## WHAT IS NEEDED
Search the listing for the word "from". Copy every line where it is found.

## EXERCISE INPUTS
--------------------------------------------------
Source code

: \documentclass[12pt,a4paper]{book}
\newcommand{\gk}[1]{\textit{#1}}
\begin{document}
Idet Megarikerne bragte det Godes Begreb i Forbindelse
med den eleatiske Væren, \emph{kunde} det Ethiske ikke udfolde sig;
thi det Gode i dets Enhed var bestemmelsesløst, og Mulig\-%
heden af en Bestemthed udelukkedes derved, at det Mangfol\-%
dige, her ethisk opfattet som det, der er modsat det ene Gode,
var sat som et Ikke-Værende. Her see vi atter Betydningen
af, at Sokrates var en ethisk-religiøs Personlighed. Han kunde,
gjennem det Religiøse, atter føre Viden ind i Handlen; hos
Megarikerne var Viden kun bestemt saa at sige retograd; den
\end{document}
--------------------------------------------------
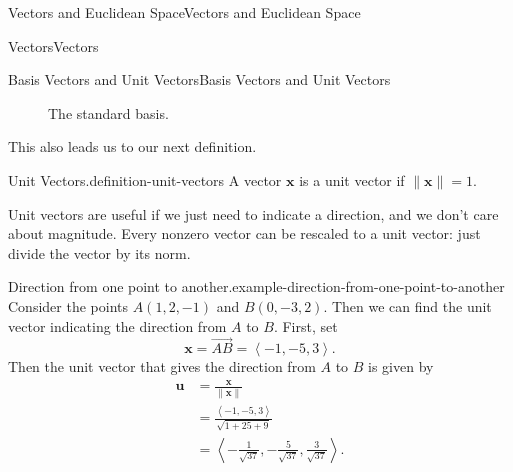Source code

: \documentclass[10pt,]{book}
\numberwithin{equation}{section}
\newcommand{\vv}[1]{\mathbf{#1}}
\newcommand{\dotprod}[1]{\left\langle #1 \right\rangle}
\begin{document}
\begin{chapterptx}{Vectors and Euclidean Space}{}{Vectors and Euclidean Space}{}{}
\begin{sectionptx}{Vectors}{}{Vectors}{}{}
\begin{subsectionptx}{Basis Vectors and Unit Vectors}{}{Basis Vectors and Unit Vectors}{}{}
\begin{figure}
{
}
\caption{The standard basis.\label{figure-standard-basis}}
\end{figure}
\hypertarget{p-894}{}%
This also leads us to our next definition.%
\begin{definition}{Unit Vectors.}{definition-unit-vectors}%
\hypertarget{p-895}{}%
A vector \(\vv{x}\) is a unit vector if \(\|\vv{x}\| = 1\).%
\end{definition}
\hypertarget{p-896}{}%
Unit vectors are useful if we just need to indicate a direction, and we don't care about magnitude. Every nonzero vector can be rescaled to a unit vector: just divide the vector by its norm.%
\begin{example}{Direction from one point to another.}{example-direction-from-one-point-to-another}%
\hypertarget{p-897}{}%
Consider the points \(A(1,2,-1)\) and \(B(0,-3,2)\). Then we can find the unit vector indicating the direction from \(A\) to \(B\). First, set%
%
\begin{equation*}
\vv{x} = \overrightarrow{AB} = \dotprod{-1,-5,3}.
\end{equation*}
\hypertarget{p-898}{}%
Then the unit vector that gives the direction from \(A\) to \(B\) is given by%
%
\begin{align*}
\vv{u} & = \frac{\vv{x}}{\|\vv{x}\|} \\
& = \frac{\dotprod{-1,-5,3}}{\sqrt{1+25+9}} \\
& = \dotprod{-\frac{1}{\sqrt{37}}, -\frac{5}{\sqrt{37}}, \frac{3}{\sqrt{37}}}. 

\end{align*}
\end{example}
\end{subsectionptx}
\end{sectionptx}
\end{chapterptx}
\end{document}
--------------------------------------------------
## EXERCISE RESULT
\begin{example}{Direction from one point to another.}{example-direction-from-one-point-to-another}%
Consider the points \(A(1,2,-1)\) and \(B(0,-3,2)\). Then we can find the unit vector indicating the direction from \(A\) to \(B\). First, set%
Then the unit vector that gives the direction from \(A\) to \(B\) is given by%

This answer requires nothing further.